Managing a tokenizer context

  • jsont_ctx_t* jsont_create(void* user_data) — Create a new JSON tokenizer context.
  • void jsont_destroy(jsont_ctx_t* ctx) — Destroy a JSON tokenizer context.
  • void jsont_reset(jsont_ctx_t* ctx, const uint8_t* bytes, size_t length) — Reset the tokenizer to parse the data pointed to by bytes.

Dealing with tokens

  • jsont_tok_t jsont_next(jsont_ctx_t* ctx) — Read and return the next token.
  • jsont_tok_t jsont_current(const jsont_ctx_t* ctx) — Returns the current token (last token read by jsont_next).

Accessing and comparing values

  • int64_t jsont_int_value(jsont_ctx_t* ctx) — Returns the current integer value.
  • double jsont_float_value(jsont_ctx_t* ctx) — Returns the current floating-point number value.
  • size_t jsont_data_value(jsont_ctx_t* ctx, const uint8_t** bytes) — Returns a slice of the input which represents the current value.
  • char* jsont_strcpy_value(jsont_ctx_t* ctx) — Retrieve a newly allocated c-string.
  • bool jsont_data_equals(jsont_ctx_t* ctx, const uint8_t* bytes, size_t length) — Returns true if the current data value is equal to bytes of length
  • bool jsont_str_equals(jsont_ctx_t* ctx, const char* str) — Returns true if the current data value is equal to c string str.

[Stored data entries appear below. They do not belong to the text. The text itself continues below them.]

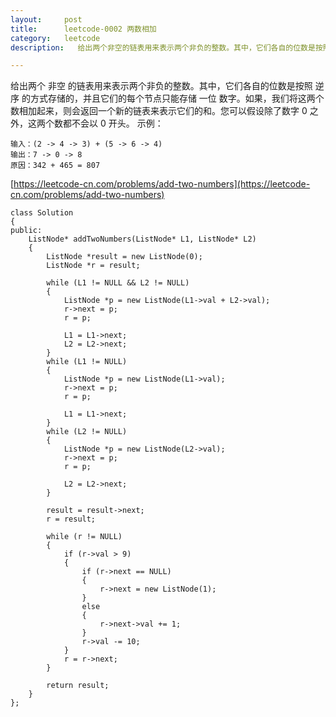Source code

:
 ```yaml
---
layout:     post
title:      leetcode-0002 两数相加
category:   leetcode
description:   给出两个非空的链表用来表示两个非负的整数。其中，它们各自的位数是按照 逆序 的方式存储的，并且它们的每个节点只能存储 一位 数字。如果，我们将这两个数相加起来，则会返回一个新的链表来表示它们的和。您可以假设除了数字0之外，这两个数都不会以 0 开头。

---
```

给出两个 非空 的链表用来表示两个非负的整数。其中，它们各自的位数是按照 逆序 的方式存储的，并且它们的每个节点只能存储 一位 数字。如果，我们将这两个数相加起来，则会返回一个新的链表来表示它们的和。您可以假设除了数字 0 之外，这两个数都不会以 0 开头。 
示例：

    输入：(2 -> 4 -> 3) + (5 -> 6 -> 4)
    输出：7 -> 0 -> 8
    原因：342 + 465 = 807
    
[https://leetcode-cn.com/problems/add-two-numbers](https://leetcode-cn.com/problems/add-two-numbers)

	class Solution 
	{
	public:
		ListNode* addTwoNumbers(ListNode* L1, ListNode* L2) 
		{
			ListNode *result = new ListNode(0);
			ListNode *r = result;
	
			while (L1 != NULL && L2 != NULL)
			{
				ListNode *p = new ListNode(L1->val + L2->val);
				r->next = p;
				r = p;
	
				L1 = L1->next;
				L2 = L2->next;
			}
			while (L1 != NULL)
			{ 
				ListNode *p = new ListNode(L1->val);
				r->next = p;
				r = p;
				
				L1 = L1->next;
			}
			while (L2 != NULL)
			{
				ListNode *p = new ListNode(L2->val);
				r->next = p;
				r = p;
	
				L2 = L2->next;
			}
	
			result = result->next;
			r = result;
	
			while (r != NULL)
			{
				if (r->val > 9)
				{
					if (r->next == NULL)
					{
						r->next = new ListNode(1);
					}
					else
					{
						r->next->val += 1;
					}
					r->val -= 10;
				}
				r = r->next;
			}
	
			return result;
		}
	};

Note that the data is not parsed until you call one of these functions. This means that if you know that a value transferred as a string will fit in a 64-bit signed integer, it's completely valid to call jsont_int_value to parse the string as an integer.

Miscellaneous

  • uint8_t jsont_current_byte(jsont_ctx_t* ctx) — Get the last byte read.
  • size_t jsont_current_offset(jsont_ctx_t* ctx) — Get the current offset of the last byte read.
  • jsont_err_t jsont_error_info(jsont_ctx_t* ctx) — Get information on the last error.
  • void* jsont_user_data(const jsont_ctx_t* ctx) — Returns the value passed to jsont_create

Token types

  • JSONT_END — Input ended.
  • JSONT_ERR — Error. Retrieve details through jsont_error_info
  • JSONT_OBJECT_START — {
  • JSONT_OBJECT_END — }
  • JSONT_ARRAY_START — [
  • JSONT_ARRAY_END — ]
  • JSONT_TRUE — true
  • JSONT_FALSE — false
  • JSONT_NULL — null
  • JSONT_NUMBER_INT — number value without a fraction part (access through jsont_int_value or jsont_float_value)
  • JSONT_NUMBER_FLOAT — number value with a fraction part (access through jsont_float_value)
  • JSONT_STRING — string value (access through jsont_data_value or jsont_strcpy_value)
  • JSONT_FIELD_NAME — field name (access through jsont_data_value or jsont_strcpy_value)

Further reading

  • See example*.c for working sample programs.
  • See LICENSE for the MIT-style license under which this project is licensed.